Brian Stukes/Getty Images/Caring Across Generations
Eight thousand candles lit on the National Mall by a coalition of caregiver groups to represent the close to eighty million Americans who depend on Medicaid, Washington, D.C., July 23, 2025
One year ago President Donald Trump promised to “love and cherish” Medicaid. Alas, his affection for the public insurance program was short-lived. The so-called One Big Beautiful Bill Act (OBBA) he signed into law on July 4—the most sweeping health care legislation since Barack Obama’s 2010 Affordable Care Act (ACA)—slashes about $1 trillion in federal health care spending, mostly from Medicaid, over the coming decade. The spending reductions fund tax cuts for the wealthy and a surge in spending on immigration enforcement.
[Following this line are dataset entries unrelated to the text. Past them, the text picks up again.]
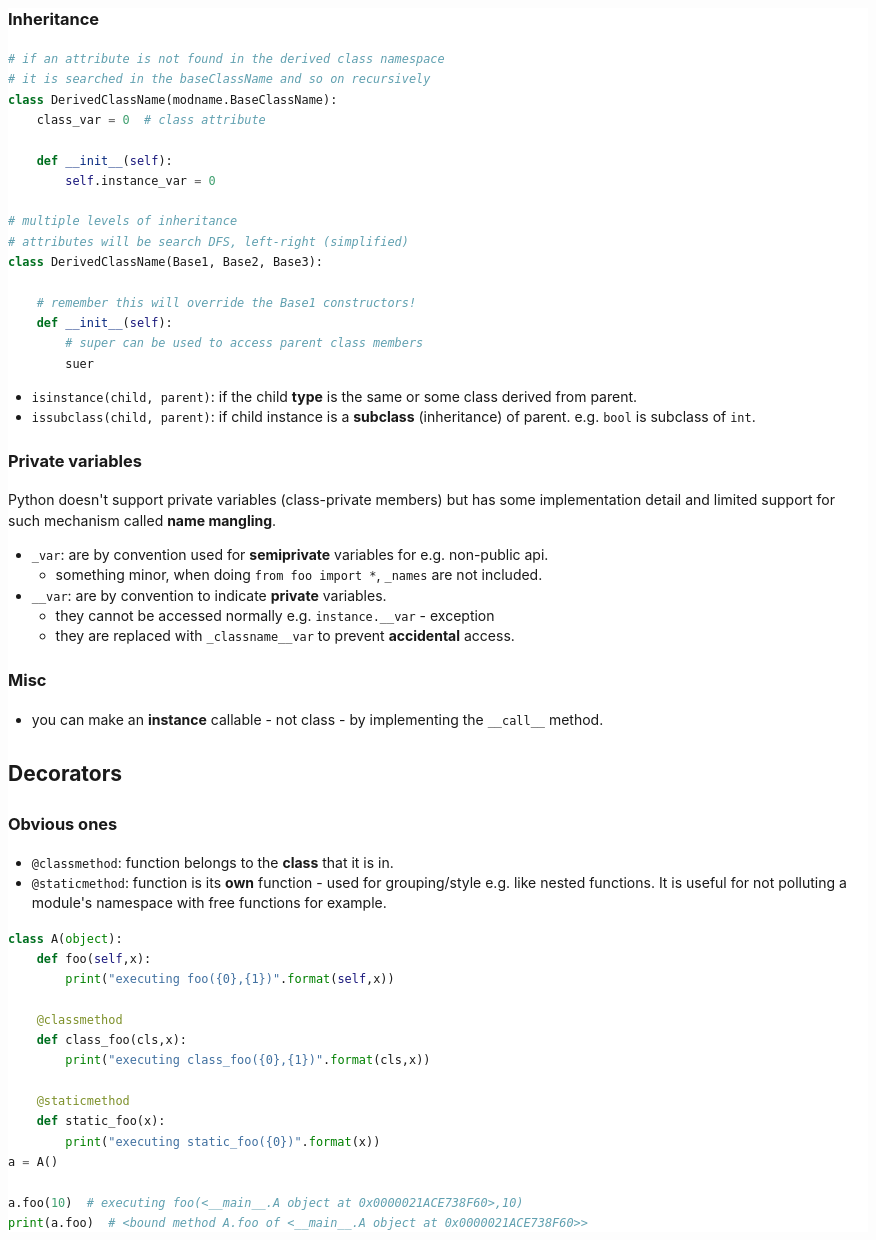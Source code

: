 ### Inheritance

```python
# if an attribute is not found in the derived class namespace
# it is searched in the baseClassName and so on recursively
class DerivedClassName(modname.BaseClassName):
    class_var = 0  # class attribute

    def __init__(self):
        self.instance_var = 0

# multiple levels of inheritance
# attributes will be search DFS, left-right (simplified)
class DerivedClassName(Base1, Base2, Base3):

    # remember this will override the Base1 constructors!
    def __init__(self):
        # super can be used to access parent class members
        suer
```

* `isinstance(child, parent)`: if the child **type** is the same or some class derived from parent.
* `issubclass(child, parent)`: if child instance is a **subclass** (inheritance) of parent. e.g. `bool` is subclass of `int`.

### Private variables

Python doesn't support private variables (class-private members) but has some implementation detail and limited support for such mechanism called **name mangling**.

* `_var`: are by convention used for **semiprivate** variables for e.g. non-public api.
  * something minor, when doing `from foo import *`, `_names` are not included.
* `__var`: are by convention to indicate **private** variables.
  * they cannot be accessed normally e.g. `instance.__var` - exception
  * they are replaced with `_classname__var` to prevent **accidental** access.

### Misc

* you can make an **instance** callable - not class - by implementing the `__call__` method.

## Decorators

### Obvious ones

* `@classmethod`: function belongs to the **class** that it is in.
* `@staticmethod`: function is its **own** function - used for grouping/style e.g. like nested functions. It is useful for not polluting a module's namespace with free functions for example.

```python
class A(object):
    def foo(self,x):
        print("executing foo({0},{1})".format(self,x))

    @classmethod
    def class_foo(cls,x):
        print("executing class_foo({0},{1})".format(cls,x))

    @staticmethod
    def static_foo(x):
        print("executing static_foo({0})".format(x))
a = A()

a.foo(10)  # executing foo(<__main__.A object at 0x0000021ACE738F60>,10)
print(a.foo)  # <bound method A.foo of <__main__.A object at 0x0000021ACE738F60>>

```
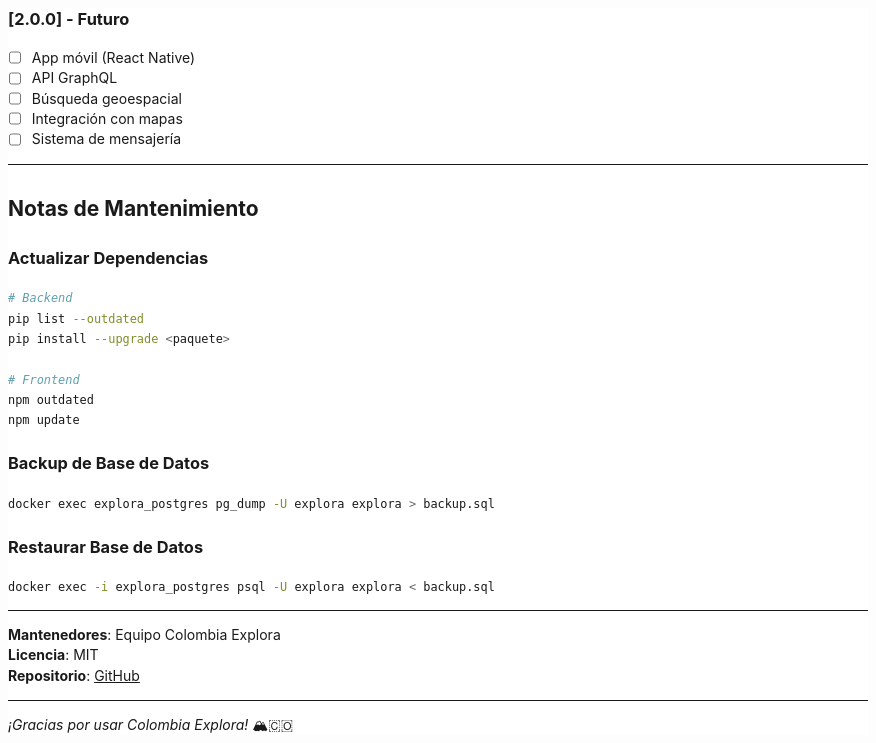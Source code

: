 ### [2.0.0] - Futuro
- [ ] App móvil (React Native)
- [ ] API GraphQL
- [ ] Búsqueda geoespacial
- [ ] Integración con mapas
- [ ] Sistema de mensajería

---

## Notas de Mantenimiento

### Actualizar Dependencias

```bash
# Backend
pip list --outdated
pip install --upgrade <paquete>

# Frontend
npm outdated
npm update
```

### Backup de Base de Datos

```bash
docker exec explora_postgres pg_dump -U explora explora > backup.sql
```

### Restaurar Base de Datos

```bash
docker exec -i explora_postgres psql -U explora explora < backup.sql
```

---

**Mantenedores**: Equipo Colombia Explora  
**Licencia**: MIT  
**Repositorio**: [GitHub](https://github.com/tu-usuario/explora)

---

*¡Gracias por usar Colombia Explora!* 🏔️🇨🇴
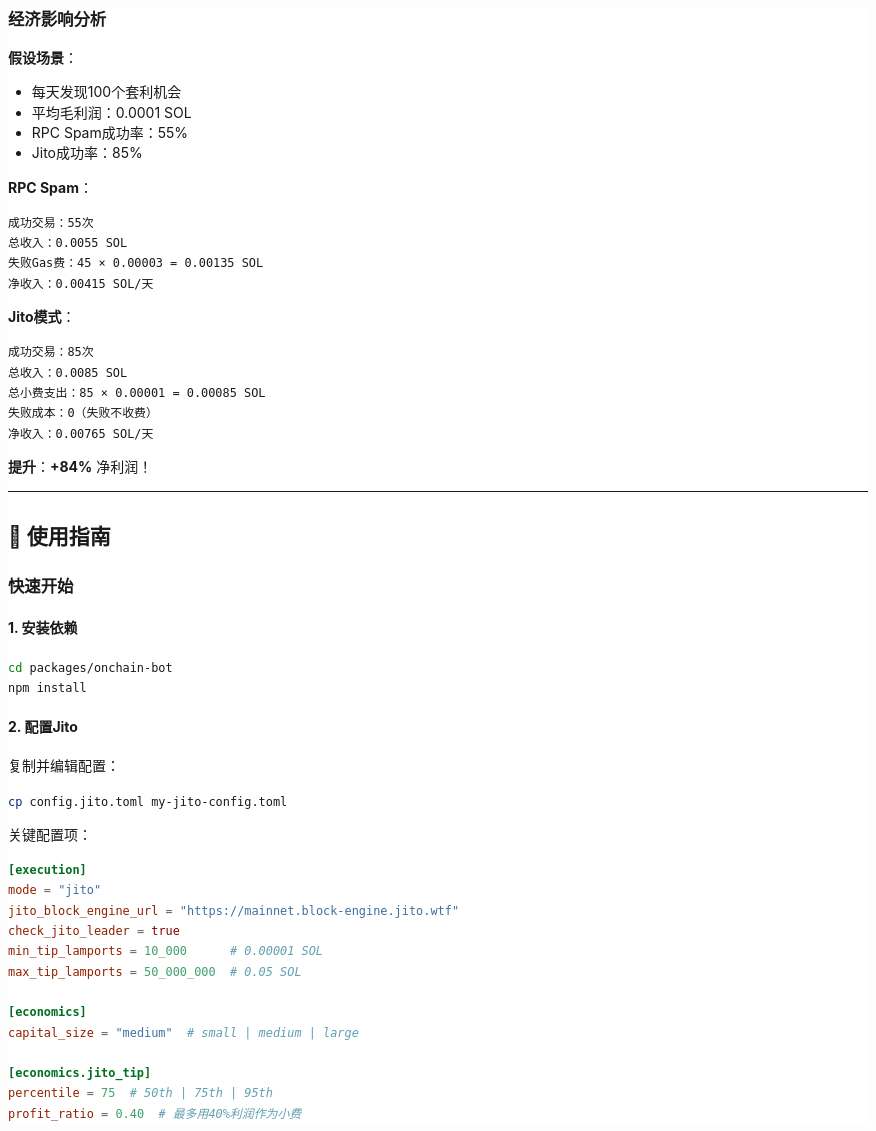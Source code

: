 ### 经济影响分析

**假设场景**：
- 每天发现100个套利机会
- 平均毛利润：0.0001 SOL
- RPC Spam成功率：55%
- Jito成功率：85%

**RPC Spam**：
```
成功交易：55次
总收入：0.0055 SOL
失败Gas费：45 × 0.00003 = 0.00135 SOL
净收入：0.00415 SOL/天
```

**Jito模式**：
```
成功交易：85次
总收入：0.0085 SOL
总小费支出：85 × 0.00001 = 0.00085 SOL
失败成本：0（失败不收费）
净收入：0.00765 SOL/天
```

**提升**：**+84%** 净利润！

---

## 🎯 使用指南

### 快速开始

#### 1. 安装依赖

```bash
cd packages/onchain-bot
npm install
```

#### 2. 配置Jito

复制并编辑配置：

```bash
cp config.jito.toml my-jito-config.toml
```

关键配置项：

```toml
[execution]
mode = "jito"
jito_block_engine_url = "https://mainnet.block-engine.jito.wtf"
check_jito_leader = true
min_tip_lamports = 10_000      # 0.00001 SOL
max_tip_lamports = 50_000_000  # 0.05 SOL

[economics]
capital_size = "medium"  # small | medium | large

[economics.jito_tip]
percentile = 75  # 50th | 75th | 95th
profit_ratio = 0.40  # 最多用40%利润作为小费
```
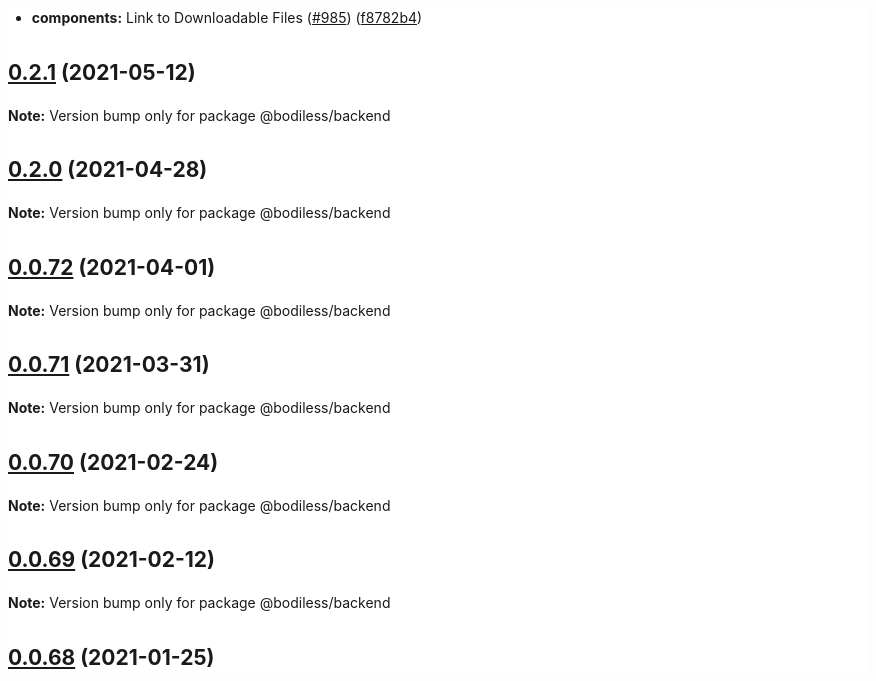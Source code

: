 * **components:** Link to Downloadable Files ([#985](https://github.com/johnsonandjohnson/Bodiless-JS/issues/985)) ([f8782b4](https://github.com/johnsonandjohnson/Bodiless-JS/commit/f8782b4b77964ce93b733052c9e3c31f88cac901))





## [0.2.1](https://github.com/johnsonandjohnson/Bodiless-JS/compare/v0.2.0...v0.2.1) (2021-05-12)

**Note:** Version bump only for package @bodiless/backend





## [0.2.0](https://github.com/johnsonandjohnson/Bodiless-JS/compare/v0.0.72...v0.2.0) (2021-04-28)

**Note:** Version bump only for package @bodiless/backend





## [0.0.72](https://github.com/johnsonandjohnson/Bodiless-JS/compare/v0.0.71...v0.0.72) (2021-04-01)

**Note:** Version bump only for package @bodiless/backend





## [0.0.71](https://github.com/johnsonandjohnson/Bodiless-JS/compare/v0.0.70...v0.0.71) (2021-03-31)

**Note:** Version bump only for package @bodiless/backend





## [0.0.70](https://github.com/johnsonandjohnson/Bodiless-JS/compare/v0.0.69...v0.0.70) (2021-02-24)

**Note:** Version bump only for package @bodiless/backend





## [0.0.69](https://github.com/johnsonandjohnson/Bodiless-JS/compare/v0.0.68...v0.0.69) (2021-02-12)

**Note:** Version bump only for package @bodiless/backend





## [0.0.68](https://github.com/johnsonandjohnson/Bodiless-JS/compare/v0.0.67...v0.0.68) (2021-01-25)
As an ICU physician at a safety-net hospital system that largely serves publicly insured, low-income communities north of Boston, I may see some of the effects of the law’s cuts firsthand. Around half of our system’s gross patient revenue comes from Medicaid, which covers more than 70 million Americans. What these cuts will mean for hospitals like mine is uncertain: some providers could face severe financial strain or even closure if Medicaid revenues plunge. But for Medicaid enrollees themselves, there is little doubt that the cuts will translate into inadequate care, increased debt, doctor visits avoided, prescriptions left unfilled, and chronic diseases left unmanaged, resulting in health crises and even, in some cases, preventable deaths. I might see the latter parts of this sequence in the ICU, where an uninsured patient could, for instance, arrive short of breath, with a sputtering heart, swollen brain, or failing kidneys, because of years of untreated high blood pressure.
https://www.youtube.com/watch?
The Congressional Budget Office estimates that the OBBBA’s welter of cuts will increase the number of Americans without health coverage by some 10 million. For instance, a provision that makes enrollment into Medicaid more cumbersome will leave approximately 400,000 more people without coverage by 2034. Another that forces participants to undergo a reassessment of their eligibility every six months rather than annually will separate roughly 700,000 from health care. And one that restricts states’ ability to raise funds for Medicaid by taxing health care providers will leave 1.1 million more uninsured. But the law’s most punitive component—one rooted in the Elizabethan Poor Law tradition of separating the “deserving” from the “undeserving” poor—is the provision imposing work requirements that will compel nearly 20 million beneficiaries to regularly document time spent working (or a qualifying exemption). Precedents in Arkansas and Georgia show that such requirements mostly dump people from coverage by forcing them to clear onerous administrative hurdles—with significant cost to taxpayers, given the need for expensive new bureaucracies. All in all, a shockingly large number of Americans will find themselves affected: in a study published in the Annals of Internal Medicine last year, my colleagues David Himmelstein, Steffie Woolhandler, and I projected that, together, the Medicaid cuts included in a late version of the bill could lead to nearly two million patients losing their personal physician, 380,000 not getting mammograms, 1.2 million accruing additional medical debt, and 16,000 dying preventable deaths.
These cuts cannot be reversed fast enough. But whenever the political conditions shift, turning back the clock won’t suffice. Medicaid’s origins lie in a state-centric welfare model ideologically predicated on the same distinction between the “deserving” and the “undeserving” that underpins the Trump administration’s new work requirements. Since its inception, this model has constrained the program’s benefits and made it more vulnerable to attack from the political right. We need to restore Medicaid, and to improve it—but the best way to advance its mission in the long term would be to replace it with something better.